I had the pleasure of finding the newly-appointed English Vice-Consul, Mr. Werry, a gentleman well known to our officers who served in the Syrian expedition. I was glad to offer him personally my thanks for the ready politeness with which he had taken measures to insure my safety while in the interior. Though he had only been two months in Benghazi, he had already secured the good-will and confidence of the British subjects for whose interest he is placed there, as well as the respect of the Turkish authorities. During the ten days I stayed in Benghazi he gave me frequent opportunities of increasing my debt of gratitude to him. I regretted to leave behind me, in so dreary an exile, one whose official experience, whose activity, and familiar knowledge of all the Oriental languages, would enable him to render essential services to his Government in places of more importance. I do not by this mean to insinuate that the presence of a British Consul in Benghazi is of little utility, although the number of Europeans (they are nearly all British subjects) be very small. Unconnected with trade, our Vice-Consul holds an independent position, which those of other nations, fettered by their personal interests, cannot attain, and he is thus frequently able, in cases of gross injustice affecting the natives, to exercise a salutary influence with the governor. His house is the ready refuge of the ill-used slave and the oppressed Arab, and his exertions in their behalf, rarely unavailing for them, give a prestige to the name of Englishman, of which I more than once experienced the value.

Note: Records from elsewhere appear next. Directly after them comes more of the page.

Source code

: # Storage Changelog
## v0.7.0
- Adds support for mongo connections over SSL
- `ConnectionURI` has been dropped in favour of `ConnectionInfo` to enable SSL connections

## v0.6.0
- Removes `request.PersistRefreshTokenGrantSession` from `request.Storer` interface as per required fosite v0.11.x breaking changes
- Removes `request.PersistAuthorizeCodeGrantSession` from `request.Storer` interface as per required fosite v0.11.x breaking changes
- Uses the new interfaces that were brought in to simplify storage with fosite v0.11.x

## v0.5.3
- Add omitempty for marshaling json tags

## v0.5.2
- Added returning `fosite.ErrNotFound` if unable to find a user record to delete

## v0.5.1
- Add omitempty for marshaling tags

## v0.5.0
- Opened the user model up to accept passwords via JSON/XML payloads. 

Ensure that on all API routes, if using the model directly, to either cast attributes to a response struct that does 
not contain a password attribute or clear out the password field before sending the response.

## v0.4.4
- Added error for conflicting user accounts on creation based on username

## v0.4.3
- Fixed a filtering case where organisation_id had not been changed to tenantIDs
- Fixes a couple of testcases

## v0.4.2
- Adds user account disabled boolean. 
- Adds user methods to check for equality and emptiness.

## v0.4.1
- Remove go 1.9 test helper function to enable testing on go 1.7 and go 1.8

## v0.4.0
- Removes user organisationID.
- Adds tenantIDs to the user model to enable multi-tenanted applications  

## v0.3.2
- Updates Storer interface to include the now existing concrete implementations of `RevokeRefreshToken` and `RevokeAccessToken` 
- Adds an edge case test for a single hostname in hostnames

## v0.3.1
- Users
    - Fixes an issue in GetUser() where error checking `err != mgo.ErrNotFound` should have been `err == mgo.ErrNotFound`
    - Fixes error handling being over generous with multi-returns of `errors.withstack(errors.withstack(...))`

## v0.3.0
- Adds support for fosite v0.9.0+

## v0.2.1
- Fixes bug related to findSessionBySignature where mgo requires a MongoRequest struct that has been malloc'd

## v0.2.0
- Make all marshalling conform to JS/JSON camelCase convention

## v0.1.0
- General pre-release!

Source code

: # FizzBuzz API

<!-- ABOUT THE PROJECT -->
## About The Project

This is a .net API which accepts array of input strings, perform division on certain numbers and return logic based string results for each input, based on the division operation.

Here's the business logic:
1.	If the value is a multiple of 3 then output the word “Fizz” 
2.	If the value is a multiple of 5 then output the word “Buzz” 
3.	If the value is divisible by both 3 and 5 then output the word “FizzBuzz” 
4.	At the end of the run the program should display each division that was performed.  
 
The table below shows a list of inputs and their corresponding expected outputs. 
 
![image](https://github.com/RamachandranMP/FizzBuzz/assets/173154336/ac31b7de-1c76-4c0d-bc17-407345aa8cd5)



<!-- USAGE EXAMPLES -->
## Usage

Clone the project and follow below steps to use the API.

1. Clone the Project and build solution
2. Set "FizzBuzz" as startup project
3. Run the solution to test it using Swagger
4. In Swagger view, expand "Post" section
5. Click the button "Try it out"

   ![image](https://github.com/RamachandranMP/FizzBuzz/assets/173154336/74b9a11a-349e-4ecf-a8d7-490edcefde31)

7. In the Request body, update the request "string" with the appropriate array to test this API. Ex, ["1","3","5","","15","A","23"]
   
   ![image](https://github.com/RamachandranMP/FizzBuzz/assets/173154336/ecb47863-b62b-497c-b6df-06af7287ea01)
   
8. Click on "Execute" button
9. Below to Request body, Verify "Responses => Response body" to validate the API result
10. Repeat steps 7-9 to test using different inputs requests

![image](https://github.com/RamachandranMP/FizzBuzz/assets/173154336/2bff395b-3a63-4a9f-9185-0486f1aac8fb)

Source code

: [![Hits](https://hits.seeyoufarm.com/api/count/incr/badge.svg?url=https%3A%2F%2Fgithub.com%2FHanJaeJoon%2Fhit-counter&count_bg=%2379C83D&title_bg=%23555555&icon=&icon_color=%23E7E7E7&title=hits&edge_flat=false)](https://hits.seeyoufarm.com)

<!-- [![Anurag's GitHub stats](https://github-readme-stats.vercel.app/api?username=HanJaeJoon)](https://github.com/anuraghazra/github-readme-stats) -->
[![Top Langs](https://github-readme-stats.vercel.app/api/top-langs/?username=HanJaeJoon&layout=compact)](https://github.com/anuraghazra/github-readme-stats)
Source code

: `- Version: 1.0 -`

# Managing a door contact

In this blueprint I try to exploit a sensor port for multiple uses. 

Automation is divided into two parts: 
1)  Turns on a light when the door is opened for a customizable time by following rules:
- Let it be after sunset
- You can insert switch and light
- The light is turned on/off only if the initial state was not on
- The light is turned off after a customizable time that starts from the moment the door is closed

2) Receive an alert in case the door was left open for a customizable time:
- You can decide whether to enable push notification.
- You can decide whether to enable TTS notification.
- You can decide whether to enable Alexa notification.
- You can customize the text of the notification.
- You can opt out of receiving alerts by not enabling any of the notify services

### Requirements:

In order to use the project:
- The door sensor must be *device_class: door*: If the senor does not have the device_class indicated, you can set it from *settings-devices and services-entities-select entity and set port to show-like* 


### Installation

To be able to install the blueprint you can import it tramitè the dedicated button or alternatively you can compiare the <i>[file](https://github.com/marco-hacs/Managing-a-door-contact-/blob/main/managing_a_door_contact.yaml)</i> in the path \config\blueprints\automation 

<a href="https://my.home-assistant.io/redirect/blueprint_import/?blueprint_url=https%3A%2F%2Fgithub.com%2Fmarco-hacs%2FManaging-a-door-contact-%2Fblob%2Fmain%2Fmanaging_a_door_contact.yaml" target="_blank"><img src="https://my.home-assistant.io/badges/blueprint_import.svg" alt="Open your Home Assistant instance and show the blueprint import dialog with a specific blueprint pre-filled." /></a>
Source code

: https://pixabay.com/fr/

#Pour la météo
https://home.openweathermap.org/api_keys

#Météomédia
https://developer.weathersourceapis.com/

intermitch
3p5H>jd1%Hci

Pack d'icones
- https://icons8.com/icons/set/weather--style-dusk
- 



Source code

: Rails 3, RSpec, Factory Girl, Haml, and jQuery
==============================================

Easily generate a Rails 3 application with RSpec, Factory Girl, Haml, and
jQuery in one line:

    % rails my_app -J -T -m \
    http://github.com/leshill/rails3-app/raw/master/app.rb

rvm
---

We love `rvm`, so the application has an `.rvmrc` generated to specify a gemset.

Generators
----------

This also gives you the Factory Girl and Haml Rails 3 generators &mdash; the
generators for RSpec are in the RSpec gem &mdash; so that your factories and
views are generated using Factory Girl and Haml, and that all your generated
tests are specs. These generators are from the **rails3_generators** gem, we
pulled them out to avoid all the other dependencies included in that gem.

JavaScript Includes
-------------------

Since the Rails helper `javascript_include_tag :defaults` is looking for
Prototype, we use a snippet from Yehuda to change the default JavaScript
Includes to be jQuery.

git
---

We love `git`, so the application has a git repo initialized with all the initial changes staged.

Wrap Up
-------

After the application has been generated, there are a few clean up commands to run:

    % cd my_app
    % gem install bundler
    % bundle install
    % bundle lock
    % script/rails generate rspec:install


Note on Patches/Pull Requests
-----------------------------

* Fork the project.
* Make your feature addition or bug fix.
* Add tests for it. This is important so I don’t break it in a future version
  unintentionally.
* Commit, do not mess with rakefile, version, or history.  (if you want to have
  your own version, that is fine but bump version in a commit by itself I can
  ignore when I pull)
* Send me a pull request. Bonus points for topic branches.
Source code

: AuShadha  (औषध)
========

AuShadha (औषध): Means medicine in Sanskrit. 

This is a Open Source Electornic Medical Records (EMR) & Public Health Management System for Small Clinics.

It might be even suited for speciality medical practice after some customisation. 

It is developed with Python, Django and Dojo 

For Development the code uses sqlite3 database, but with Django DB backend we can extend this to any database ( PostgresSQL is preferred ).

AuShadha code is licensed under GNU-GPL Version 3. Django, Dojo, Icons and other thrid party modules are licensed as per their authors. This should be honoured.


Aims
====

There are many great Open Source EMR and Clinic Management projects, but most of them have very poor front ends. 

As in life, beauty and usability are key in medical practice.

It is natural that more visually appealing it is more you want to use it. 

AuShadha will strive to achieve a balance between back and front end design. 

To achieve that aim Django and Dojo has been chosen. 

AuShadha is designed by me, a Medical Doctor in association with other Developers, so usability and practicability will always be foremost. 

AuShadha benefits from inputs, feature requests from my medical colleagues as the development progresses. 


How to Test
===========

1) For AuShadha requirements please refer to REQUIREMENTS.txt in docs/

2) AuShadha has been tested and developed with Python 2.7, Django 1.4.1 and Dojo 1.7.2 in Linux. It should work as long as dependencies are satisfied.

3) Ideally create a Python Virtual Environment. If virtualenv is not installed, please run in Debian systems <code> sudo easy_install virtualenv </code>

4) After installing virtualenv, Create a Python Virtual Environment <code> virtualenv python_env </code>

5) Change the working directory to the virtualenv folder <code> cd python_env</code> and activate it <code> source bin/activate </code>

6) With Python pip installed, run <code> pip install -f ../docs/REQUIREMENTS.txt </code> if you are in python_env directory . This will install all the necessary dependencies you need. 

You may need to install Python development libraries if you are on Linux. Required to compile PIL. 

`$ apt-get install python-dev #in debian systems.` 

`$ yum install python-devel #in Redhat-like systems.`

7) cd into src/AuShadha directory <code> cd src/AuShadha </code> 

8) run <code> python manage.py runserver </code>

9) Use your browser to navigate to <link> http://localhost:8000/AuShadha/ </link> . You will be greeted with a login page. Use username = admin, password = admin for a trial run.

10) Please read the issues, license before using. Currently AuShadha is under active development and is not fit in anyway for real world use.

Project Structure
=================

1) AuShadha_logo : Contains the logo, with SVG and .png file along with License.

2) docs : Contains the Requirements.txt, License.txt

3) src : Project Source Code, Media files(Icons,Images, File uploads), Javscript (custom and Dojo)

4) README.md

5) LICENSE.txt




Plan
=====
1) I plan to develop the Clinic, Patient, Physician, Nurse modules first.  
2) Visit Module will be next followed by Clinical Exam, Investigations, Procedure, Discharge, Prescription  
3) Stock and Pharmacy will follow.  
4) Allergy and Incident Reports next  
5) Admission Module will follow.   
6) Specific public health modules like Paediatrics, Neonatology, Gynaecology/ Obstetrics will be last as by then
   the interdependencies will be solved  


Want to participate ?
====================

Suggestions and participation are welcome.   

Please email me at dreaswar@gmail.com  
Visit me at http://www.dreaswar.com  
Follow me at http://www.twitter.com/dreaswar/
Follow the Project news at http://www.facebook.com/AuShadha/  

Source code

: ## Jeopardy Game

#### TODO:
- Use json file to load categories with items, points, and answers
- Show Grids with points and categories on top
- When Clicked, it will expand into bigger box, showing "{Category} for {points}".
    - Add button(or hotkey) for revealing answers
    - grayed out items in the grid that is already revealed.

This portion of the pachalic of Tripoli, in which I passed nearly six months, is, like so many countries belonging to the Turkish Empire, most bountifully endowed by nature with every source of wealth. Under former rulers it was flourishing and populous, but it has now become a waste; its scanty inhabitants are sunk in hopeless barbarism, and even their poverty is no defence against the grasping avarice of their governor—“Inter continuas rapinas, perpetuò inops.” I do not accuse the present Sultan or ministers in Constantinople, individually, of the tyranny and ignorance which render his rule a curse wherever it is acknowledged; but—after seeing the fields of Roumelia lying waste to the very gates of his residence, the cities of Asia Minor depopulated, its mineral wealth a sealed treasure, even the Arab glories of Syria faded, the palaces of Damascus crumbling, and its marts deserted—the traveller cannot but long to see a government changed whose oppression is less mischievous than its neglects, and which tacitly permits wrongs greater than those which it sanctions.[4] Well has it been said, that where the hoof of a Turkish horse has touched the ground, there the grass grows not.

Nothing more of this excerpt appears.